**DATA TO EXAMINE**
* * *
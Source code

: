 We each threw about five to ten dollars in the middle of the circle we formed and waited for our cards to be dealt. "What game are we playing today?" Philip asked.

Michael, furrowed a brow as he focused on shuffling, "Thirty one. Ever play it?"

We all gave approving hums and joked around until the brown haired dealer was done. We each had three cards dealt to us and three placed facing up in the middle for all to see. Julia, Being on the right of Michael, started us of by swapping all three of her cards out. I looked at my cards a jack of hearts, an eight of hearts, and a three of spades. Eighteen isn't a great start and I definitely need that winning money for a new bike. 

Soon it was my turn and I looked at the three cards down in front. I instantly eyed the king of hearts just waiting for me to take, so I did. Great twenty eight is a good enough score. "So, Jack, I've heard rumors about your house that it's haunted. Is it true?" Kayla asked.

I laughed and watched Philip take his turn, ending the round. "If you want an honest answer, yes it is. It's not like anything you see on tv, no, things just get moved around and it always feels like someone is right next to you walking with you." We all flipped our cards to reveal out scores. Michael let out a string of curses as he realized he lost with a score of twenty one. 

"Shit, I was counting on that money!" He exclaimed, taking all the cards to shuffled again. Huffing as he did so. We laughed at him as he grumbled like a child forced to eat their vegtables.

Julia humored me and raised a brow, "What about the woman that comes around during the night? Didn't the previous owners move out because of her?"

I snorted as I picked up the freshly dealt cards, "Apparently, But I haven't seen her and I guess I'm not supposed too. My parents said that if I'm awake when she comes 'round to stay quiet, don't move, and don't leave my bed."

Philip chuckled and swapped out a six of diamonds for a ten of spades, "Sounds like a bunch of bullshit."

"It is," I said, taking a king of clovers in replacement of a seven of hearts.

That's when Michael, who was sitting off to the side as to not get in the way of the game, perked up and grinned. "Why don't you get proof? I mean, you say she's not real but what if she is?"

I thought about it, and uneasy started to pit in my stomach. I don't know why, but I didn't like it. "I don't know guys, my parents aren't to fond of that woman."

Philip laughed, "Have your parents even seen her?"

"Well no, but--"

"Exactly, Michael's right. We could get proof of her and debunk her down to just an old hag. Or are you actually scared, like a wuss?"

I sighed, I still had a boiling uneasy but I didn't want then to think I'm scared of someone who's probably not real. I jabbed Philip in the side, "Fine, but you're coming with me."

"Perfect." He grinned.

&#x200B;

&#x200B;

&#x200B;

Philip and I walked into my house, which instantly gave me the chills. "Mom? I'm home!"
* * *
**WORK REQUEST**
Write the entries above out again, verbatim.

**ANSWER AREA**
Source code

: We each threw about five to ten dollars in the middle of the circle we formed and waited for our cards to be dealt. "What game are we playing today?" Philip asked.

Michael, furrowed a brow as he focused on shuffling, "Thirty one. Ever play it?"

We all gave approving hums and joked around until the brown haired dealer was done. We each had three cards dealt to us and three placed facing up in the middle for all to see. Julia, Being on the right of Michael, started us of by swapping all three of her cards out. I looked at my cards a jack of hearts, an eight of hearts, and a three of spades. Eighteen isn't a great start and I definitely need that winning money for a new bike. 

Soon it was my turn and I looked at the three cards down in front. I instantly eyed the king of hearts just waiting for me to take, so I did. Great twenty eight is a good enough score. "So, Jack, I've heard rumors about your house that it's haunted. Is it true?" Kayla asked.

I laughed and watched Philip take his turn, ending the round. "If you want an honest answer, yes it is. It's not like anything you see on tv, no, things just get moved around and it always feels like someone is right next to you walking with you." We all flipped our cards to reveal out scores. Michael let out a string of curses as he realized he lost with a score of twenty one. 

"Shit, I was counting on that money!" He exclaimed, taking all the cards to shuffled again. Huffing as he did so. We laughed at him as he grumbled like a child forced to eat their vegtables.

Julia humored me and raised a brow, "What about the woman that comes around during the night? Didn't the previous owners move out because of her?"

I snorted as I picked up the freshly dealt cards, "Apparently, But I haven't seen her and I guess I'm not supposed too. My parents said that if I'm awake when she comes 'round to stay quiet, don't move, and don't leave my bed."

Philip chuckled and swapped out a six of diamonds for a ten of spades, "Sounds like a bunch of bullshit."

"It is," I said, taking a king of clovers in replacement of a seven of hearts.

That's when Michael, who was sitting off to the side as to not get in the way of the game, perked up and grinned. "Why don't you get proof? I mean, you say she's not real but what if she is?"

I thought about it, and uneasy started to pit in my stomach. I don't know why, but I didn't like it. "I don't know guys, my parents aren't to fond of that woman."

Philip laughed, "Have your parents even seen her?"

"Well no, but--"

"Exactly, Michael's right. We could get proof of her and debunk her down to just an old hag. Or are you actually scared, like a wuss?"

I sighed, I still had a boiling uneasy but I didn't want then to think I'm scared of someone who's probably not real. I jabbed Philip in the side, "Fine, but you're coming with me."

"Perfect." He grinned.

&#x200B;

&#x200B;

&#x200B;

Philip and I walked into my house, which instantly gave me the chills. "Mom? I'm home!"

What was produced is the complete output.